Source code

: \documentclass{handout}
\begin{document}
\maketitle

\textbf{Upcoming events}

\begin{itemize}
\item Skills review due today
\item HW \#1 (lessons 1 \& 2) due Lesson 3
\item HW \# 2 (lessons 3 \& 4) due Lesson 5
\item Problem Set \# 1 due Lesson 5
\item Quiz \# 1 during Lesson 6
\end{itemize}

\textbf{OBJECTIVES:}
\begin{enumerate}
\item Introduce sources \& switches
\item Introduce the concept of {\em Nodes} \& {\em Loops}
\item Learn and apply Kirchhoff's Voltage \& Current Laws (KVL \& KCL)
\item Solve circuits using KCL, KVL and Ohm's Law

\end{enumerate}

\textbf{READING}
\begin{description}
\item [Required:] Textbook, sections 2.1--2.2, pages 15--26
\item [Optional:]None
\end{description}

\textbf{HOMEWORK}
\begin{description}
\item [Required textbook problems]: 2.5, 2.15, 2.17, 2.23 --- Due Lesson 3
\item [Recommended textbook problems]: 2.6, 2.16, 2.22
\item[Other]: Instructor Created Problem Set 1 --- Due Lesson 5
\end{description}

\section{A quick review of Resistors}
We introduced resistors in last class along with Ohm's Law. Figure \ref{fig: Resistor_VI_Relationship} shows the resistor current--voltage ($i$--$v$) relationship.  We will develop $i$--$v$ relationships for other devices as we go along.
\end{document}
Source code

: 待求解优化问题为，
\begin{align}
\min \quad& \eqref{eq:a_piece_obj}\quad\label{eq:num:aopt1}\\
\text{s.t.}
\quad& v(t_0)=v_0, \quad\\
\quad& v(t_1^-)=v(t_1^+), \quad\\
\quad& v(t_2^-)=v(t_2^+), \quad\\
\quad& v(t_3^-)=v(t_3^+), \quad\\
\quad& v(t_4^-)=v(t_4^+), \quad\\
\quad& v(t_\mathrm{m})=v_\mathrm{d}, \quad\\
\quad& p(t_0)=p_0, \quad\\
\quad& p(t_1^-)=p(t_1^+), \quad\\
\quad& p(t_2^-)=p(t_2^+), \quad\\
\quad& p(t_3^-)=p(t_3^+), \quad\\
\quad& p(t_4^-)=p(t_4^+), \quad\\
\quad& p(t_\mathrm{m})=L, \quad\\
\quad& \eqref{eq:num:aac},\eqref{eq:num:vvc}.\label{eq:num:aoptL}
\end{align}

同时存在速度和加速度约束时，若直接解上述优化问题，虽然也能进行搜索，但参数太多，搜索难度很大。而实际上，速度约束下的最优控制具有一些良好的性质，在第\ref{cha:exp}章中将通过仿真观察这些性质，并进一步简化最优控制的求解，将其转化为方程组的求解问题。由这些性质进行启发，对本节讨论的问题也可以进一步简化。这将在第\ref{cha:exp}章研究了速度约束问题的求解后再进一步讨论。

PROMPT: Which lines of the listing above hold the word "mathrm"? Copy each of them.

RESPONSE:
\quad& v(t_\mathrm{m})=v_\mathrm{d}, \quad\\
\quad& p(t_\mathrm{m})=L, \quad\\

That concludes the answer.